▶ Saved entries

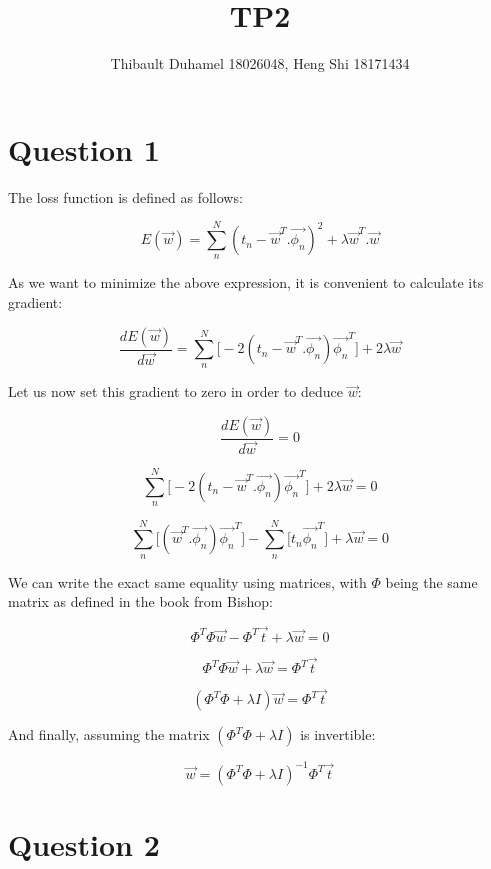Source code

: \documentclass{article}
\title{TP2}
\author{Thibault Duhamel 18026048, Heng Shi 18171434 }
\begin{document}
\maketitle

\section*{Question 1}

The loss function is defined as follows: 

$$E(\overrightarrow{w}) = \sum_n^N{(t_n - \overrightarrow{w}^T.\overrightarrow{\phi_n})^2} + \lambda \overrightarrow{w}^T.\overrightarrow{w}$$

As we want to minimize the above expression, it is convenient to calculate its gradient:

$$\frac{dE(\overrightarrow{w})}{d\overrightarrow{w}} = \sum_n^N{\big[-2(t_n - \overrightarrow{w}^T.\overrightarrow{\phi_n})\overrightarrow{\phi_n}^T\big]} + 2\lambda \overrightarrow{w}$$

Let us now set this gradient to zero in order to deduce $\overrightarrow{w}$:

$$\frac{dE(\overrightarrow{w})}{d\overrightarrow{w}} = 0$$

$$\sum_n^N{\big[-2(t_n - \overrightarrow{w}^T.\overrightarrow{\phi_n})\overrightarrow{\phi_n}^T\big]} + 2\lambda \overrightarrow{w} = 0$$

$$\sum_n^N{\big[ (\overrightarrow{w}^T.\overrightarrow{\phi_n})\overrightarrow{\phi_n}^T\big]} - \sum_n^N{\big[t_n\overrightarrow{\phi_n}^T\big]} + \lambda \overrightarrow{w} = 0$$

We can write the exact same equality using matrices, with $\Phi$ being the same matrix as defined in the book from Bishop:

$$ \Phi^T \Phi \overrightarrow{w} - \Phi^T \overrightarrow{t}  + \lambda \overrightarrow{w} = 0$$

$$ \Phi^T \Phi \overrightarrow{w} + \lambda \overrightarrow{w} = \Phi^T \overrightarrow{t}$$

$$ (\Phi^T \Phi + \lambda I)\overrightarrow{w} = \Phi^T \overrightarrow{t}$$

And finally, assuming the matrix $(\Phi^T \Phi + \lambda I)$ is invertible:

$$\boxed{\overrightarrow{w} = (\Phi^T \Phi + \lambda I)^{-1}\Phi^T \overrightarrow{t}}$$

\section*{Question 2}
\end{document}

▶ Action item
Wherever the word "Question" turns up in the records, copy out the line it is on.

▶ Expected answer
\section*{Question 1}
\section*{Question 2}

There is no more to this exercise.